2. Relevant equations
k=10^4 Nm^-1
c=1.25x10^4 Nsm^-1
x(0)=0

the is also a graph that has time on the horizontal axis and f(t) on the vertical axis f(t). It goes up linearly from 0 to f(0.5)=100 and then linearly drops with negative gradient to 0 at f(1)=0 and then carries on at infinitely at f(t)=0 for t>1

3. The attempt at a solution

I think we have to define the graph first in three steps

0<t<0.5 f(t)=200t
0.5<t<1 f(t)=200(1-t)
t>1 f(t)=0

after this I'm confused on how to proceed. Initially I took each set of conditions and converted them to X(s) via laplace transforms then solved by partial fractions and then converted back to X(t). I'm not sure if this is the right method.

Another way would be to solve each condition by integration,
i.e. when 0<t<0.5 then f(t)=integral between 0 and 0.5 of exp^-st*200t dt
then substitute this value back into f(t) in the equation of motion.

some guidance would be nice.

thanks

2. Oct 18, 2009

### fantispug

You broke up f(t) into three steps; can you guess an x(t) for each step that satisfies the constraint equation?
Once you've got this what is the most general solution of the constraint equation? You should be able to solve the problem now using the initial condition and continuity of x(t).

(Though I'm not sure if x(t) will satisfy the equation at .5 and 1).

3. Oct 18, 2009

### aerandir4

between 0<t<0.5
i plugged in 200t=kx+c(dx/dt)
now---> 200/s^2=kX(s)+c[sX(s)-X(0)]
I re arranged in terms of X(s)=200/s^2*(k+cs)
after using partial fractions i get X(s)=-1/40s+1/50*s^2+1/40*(k/c+s)
which would give X(t)=-1/40+t/50+exp^(-k/c*t)/40

doing the same for 0.5<t<1

I get X(t)=1/200-t/250-exp^(-k/c*t)/200
i assume the third condition to be 0 as f(t)is 0 for t>1

am I going in the right direction up to now?

I didn't understand your last tip fully what do you mean by "general solution of the constraint equation"
what do I do for each x(t) equation?

many thanks

4. Oct 22, 2009

### fantispug

Yeah, it certainly looks like you're moving in the right direction. When I was talking about "general solution" I meant that a generic first order differential equation has a parameter family of solutions (i.e. you typically get a constant of integration that can be any number).

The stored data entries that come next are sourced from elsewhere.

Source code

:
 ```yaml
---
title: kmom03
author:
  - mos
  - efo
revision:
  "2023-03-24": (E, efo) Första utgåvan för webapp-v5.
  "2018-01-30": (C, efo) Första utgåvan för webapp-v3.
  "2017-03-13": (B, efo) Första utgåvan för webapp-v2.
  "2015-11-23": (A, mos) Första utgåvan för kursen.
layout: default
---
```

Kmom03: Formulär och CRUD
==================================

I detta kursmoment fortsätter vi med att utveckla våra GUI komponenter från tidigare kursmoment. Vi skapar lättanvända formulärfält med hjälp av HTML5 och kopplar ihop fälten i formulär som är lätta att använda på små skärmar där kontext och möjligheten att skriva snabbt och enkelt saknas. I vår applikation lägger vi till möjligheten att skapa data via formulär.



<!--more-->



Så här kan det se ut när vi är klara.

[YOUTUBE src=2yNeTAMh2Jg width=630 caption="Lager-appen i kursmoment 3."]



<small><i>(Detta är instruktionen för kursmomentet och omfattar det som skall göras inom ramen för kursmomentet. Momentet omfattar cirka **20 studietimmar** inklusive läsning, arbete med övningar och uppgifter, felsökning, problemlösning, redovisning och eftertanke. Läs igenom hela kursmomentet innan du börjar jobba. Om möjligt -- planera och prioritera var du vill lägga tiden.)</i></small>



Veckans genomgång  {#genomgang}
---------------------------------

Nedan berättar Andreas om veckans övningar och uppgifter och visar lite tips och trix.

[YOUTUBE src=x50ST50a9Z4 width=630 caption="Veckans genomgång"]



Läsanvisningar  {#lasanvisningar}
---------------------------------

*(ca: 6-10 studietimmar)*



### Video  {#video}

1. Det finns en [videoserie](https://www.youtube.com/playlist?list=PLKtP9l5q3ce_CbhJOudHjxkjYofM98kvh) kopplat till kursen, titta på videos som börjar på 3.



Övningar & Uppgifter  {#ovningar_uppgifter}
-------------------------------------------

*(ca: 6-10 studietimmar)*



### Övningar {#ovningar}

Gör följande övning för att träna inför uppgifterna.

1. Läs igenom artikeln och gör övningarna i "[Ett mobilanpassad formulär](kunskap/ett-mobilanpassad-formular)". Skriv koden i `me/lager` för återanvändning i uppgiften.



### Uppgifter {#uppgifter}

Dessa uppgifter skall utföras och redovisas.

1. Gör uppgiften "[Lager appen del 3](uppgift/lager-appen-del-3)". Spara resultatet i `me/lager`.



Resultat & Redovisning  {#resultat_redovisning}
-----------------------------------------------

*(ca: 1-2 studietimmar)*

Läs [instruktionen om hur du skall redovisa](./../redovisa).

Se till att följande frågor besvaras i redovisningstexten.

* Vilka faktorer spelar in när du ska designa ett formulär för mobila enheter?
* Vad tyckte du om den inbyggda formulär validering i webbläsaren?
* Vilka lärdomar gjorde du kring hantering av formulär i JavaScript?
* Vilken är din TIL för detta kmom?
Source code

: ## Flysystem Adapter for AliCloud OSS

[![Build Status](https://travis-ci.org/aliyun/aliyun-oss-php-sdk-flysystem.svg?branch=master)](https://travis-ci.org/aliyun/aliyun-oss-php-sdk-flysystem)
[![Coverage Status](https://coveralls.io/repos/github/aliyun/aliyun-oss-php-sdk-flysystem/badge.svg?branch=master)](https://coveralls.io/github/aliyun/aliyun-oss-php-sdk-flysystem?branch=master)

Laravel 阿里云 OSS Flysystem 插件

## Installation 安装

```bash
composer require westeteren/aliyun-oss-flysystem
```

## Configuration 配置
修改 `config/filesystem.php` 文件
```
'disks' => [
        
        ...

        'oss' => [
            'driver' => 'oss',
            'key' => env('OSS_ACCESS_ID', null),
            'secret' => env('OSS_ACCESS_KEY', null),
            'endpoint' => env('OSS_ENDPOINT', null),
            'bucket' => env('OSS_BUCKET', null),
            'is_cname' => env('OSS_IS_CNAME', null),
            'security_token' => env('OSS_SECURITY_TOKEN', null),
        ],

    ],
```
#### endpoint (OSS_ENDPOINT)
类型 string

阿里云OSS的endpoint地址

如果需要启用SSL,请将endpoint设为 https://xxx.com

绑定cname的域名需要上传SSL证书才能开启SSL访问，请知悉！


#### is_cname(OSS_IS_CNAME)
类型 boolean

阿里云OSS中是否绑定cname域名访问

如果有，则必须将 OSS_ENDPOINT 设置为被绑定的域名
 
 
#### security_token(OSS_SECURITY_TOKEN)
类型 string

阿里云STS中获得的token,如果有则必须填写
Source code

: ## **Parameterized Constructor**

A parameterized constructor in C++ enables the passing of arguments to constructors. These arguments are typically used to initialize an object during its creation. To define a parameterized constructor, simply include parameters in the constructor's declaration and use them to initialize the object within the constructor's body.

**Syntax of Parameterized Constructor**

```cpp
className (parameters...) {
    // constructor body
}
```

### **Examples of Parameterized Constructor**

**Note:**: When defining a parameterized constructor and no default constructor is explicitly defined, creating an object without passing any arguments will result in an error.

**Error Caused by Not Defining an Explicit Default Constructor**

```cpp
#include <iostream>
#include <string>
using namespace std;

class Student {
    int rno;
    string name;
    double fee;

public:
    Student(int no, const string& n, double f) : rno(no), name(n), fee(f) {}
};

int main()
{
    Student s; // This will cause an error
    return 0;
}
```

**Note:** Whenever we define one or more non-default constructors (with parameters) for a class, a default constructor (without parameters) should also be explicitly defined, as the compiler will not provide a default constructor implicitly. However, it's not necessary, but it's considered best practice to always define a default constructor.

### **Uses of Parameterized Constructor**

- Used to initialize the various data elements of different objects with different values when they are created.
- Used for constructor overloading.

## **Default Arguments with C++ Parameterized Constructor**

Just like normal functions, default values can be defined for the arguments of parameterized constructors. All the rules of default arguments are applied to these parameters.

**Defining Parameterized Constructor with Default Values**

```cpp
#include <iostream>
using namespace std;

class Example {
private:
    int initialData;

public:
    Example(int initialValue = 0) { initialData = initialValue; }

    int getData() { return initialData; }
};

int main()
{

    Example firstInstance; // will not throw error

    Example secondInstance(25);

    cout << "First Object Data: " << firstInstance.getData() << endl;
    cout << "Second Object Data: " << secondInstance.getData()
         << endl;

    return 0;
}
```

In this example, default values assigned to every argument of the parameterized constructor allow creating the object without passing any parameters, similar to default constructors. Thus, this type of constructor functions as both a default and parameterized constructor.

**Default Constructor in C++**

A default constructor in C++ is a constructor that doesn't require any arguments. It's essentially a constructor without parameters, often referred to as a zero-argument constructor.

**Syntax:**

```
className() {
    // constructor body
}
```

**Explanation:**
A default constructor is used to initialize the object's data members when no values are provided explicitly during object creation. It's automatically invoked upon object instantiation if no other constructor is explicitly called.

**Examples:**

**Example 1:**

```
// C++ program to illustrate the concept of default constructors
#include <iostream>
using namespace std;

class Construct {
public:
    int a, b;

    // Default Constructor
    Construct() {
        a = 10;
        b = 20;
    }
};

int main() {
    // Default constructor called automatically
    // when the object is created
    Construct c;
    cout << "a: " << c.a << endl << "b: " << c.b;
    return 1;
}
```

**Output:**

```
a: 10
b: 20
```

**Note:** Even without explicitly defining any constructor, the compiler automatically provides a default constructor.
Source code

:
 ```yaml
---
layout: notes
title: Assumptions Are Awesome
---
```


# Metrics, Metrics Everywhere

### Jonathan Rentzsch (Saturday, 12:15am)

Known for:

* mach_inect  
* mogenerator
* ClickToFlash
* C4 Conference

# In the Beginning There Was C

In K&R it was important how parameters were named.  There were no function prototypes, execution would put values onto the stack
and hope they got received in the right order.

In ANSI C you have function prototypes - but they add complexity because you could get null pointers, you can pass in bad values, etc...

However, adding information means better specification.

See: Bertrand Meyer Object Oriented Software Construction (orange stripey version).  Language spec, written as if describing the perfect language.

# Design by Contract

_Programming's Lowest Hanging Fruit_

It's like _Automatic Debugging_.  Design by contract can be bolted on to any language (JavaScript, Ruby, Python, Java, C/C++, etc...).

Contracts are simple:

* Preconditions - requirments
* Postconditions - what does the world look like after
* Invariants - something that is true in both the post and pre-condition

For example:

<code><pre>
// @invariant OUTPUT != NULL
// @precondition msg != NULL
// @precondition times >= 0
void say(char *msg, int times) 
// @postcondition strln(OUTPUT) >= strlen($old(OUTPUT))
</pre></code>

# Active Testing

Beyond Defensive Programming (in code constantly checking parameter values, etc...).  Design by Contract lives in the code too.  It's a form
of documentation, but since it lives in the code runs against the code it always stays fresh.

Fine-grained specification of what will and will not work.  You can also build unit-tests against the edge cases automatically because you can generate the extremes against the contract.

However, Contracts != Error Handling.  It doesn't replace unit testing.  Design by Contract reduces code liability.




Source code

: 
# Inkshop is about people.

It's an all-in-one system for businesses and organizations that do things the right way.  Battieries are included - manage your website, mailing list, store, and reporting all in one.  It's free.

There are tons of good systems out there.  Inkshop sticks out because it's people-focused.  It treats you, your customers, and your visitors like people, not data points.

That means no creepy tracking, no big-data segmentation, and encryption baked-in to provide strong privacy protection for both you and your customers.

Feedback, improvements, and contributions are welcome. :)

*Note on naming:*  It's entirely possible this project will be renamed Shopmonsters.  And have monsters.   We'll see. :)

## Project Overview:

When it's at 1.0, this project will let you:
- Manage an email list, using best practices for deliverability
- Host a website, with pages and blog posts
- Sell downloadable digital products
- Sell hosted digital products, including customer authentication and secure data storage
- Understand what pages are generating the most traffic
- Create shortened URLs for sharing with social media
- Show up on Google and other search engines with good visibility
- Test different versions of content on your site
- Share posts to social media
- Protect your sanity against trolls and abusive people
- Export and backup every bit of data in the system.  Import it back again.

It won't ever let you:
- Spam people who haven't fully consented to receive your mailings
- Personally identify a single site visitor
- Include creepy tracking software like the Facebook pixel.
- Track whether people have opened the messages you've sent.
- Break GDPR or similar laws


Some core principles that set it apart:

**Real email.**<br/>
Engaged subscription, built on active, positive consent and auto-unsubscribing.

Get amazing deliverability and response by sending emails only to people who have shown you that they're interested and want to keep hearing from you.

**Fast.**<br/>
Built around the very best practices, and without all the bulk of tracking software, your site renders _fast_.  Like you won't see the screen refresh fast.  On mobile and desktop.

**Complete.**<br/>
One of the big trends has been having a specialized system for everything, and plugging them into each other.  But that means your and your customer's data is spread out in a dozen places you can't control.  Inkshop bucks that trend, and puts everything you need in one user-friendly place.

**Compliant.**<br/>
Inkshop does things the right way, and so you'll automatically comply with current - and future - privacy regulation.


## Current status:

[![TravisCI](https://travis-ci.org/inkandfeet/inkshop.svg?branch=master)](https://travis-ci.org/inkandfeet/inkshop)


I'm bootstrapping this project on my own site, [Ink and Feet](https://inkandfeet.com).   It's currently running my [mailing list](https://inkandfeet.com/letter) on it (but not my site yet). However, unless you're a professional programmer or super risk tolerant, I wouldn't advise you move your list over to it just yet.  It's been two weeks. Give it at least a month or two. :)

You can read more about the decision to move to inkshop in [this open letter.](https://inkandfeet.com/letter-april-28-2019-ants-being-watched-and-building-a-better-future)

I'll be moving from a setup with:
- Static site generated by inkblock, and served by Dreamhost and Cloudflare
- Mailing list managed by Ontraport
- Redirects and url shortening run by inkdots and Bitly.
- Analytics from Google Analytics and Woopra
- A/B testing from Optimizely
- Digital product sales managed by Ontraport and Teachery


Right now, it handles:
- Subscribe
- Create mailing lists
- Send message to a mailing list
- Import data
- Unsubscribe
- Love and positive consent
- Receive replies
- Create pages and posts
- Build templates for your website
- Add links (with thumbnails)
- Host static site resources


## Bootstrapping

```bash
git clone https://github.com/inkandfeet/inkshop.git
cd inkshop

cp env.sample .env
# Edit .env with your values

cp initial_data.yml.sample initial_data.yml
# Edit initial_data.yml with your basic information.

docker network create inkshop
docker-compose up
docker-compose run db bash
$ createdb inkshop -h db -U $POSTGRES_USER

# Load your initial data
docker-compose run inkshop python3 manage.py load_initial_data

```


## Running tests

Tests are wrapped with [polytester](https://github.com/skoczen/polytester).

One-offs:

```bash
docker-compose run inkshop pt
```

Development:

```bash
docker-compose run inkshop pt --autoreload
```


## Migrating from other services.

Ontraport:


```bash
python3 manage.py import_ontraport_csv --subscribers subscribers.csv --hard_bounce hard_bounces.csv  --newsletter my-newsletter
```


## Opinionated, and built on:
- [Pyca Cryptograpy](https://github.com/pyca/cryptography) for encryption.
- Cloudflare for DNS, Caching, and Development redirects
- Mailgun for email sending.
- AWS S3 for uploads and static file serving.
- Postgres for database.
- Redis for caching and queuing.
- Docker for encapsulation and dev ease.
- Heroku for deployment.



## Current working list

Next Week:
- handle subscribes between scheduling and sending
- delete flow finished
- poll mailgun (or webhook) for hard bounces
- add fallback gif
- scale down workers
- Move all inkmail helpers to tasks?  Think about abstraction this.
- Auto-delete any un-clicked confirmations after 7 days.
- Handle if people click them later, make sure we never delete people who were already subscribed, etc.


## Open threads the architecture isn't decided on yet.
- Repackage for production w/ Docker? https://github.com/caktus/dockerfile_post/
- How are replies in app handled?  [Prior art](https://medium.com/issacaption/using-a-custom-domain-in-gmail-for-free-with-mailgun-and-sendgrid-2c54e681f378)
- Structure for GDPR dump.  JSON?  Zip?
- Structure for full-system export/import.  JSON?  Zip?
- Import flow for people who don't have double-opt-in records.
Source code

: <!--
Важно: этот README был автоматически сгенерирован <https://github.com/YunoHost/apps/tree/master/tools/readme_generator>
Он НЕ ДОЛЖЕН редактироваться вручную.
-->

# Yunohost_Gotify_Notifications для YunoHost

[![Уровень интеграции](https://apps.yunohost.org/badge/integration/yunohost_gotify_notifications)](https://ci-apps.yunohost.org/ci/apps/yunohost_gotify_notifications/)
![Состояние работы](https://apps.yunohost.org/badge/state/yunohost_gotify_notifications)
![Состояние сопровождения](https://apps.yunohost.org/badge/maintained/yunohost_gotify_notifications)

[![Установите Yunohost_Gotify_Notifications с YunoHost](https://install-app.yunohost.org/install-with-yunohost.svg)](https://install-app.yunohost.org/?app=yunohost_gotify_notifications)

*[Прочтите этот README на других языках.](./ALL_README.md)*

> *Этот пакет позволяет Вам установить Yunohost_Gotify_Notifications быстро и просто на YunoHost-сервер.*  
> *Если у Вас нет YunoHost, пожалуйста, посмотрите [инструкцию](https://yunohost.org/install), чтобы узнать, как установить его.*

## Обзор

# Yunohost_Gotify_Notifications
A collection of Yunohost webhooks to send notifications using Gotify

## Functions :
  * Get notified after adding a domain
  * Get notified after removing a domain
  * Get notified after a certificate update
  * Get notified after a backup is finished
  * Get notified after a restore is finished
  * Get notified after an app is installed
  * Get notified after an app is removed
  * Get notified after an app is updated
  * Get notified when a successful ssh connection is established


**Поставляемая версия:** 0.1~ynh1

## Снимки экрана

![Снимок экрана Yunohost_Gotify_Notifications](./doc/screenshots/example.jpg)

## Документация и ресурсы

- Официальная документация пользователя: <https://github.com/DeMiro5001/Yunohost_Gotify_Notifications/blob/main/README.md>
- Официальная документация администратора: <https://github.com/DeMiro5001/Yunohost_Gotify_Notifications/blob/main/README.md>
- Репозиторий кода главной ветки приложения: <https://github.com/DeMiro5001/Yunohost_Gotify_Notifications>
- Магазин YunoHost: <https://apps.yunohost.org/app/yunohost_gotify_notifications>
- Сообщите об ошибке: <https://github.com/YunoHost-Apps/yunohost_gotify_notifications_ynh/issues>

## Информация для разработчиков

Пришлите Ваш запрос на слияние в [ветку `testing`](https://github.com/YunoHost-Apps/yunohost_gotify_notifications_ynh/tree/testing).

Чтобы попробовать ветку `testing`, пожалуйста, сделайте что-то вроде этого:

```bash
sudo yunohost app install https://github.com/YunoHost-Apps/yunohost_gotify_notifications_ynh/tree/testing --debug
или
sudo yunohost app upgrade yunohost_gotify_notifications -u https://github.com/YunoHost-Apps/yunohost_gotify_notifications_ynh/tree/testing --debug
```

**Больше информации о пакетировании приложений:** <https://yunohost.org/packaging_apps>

Now suppose you've got an inhomogeneous linear differential equation; that is if D is some linear differential operator (here D=k+ c d/dt) and you want to solve
D X(t) = f(t) for some function f(t).
Now suppose we've got one solution X and we want to find another solution Y,
D X = f
D Y = f and so by linearity
D (Y-X) = 0. Thus any other solution is of the form X + U where D(U) = 0.

(To give you an example: Solve f'(t) = t. Well we know X(t)=t^2/2 is a solution, and any other solution is X + U, where U'(t) = 0, i.e. U = constant. So the general solution is t^2/2 + constant).

Now it looks like you've got one solution: given the above hints can you find the most general solution (i.e. the one with the arbitrary constant of integration). Continuity of X(t) at 0 and 0.5 should force a particular value of this constant of integration.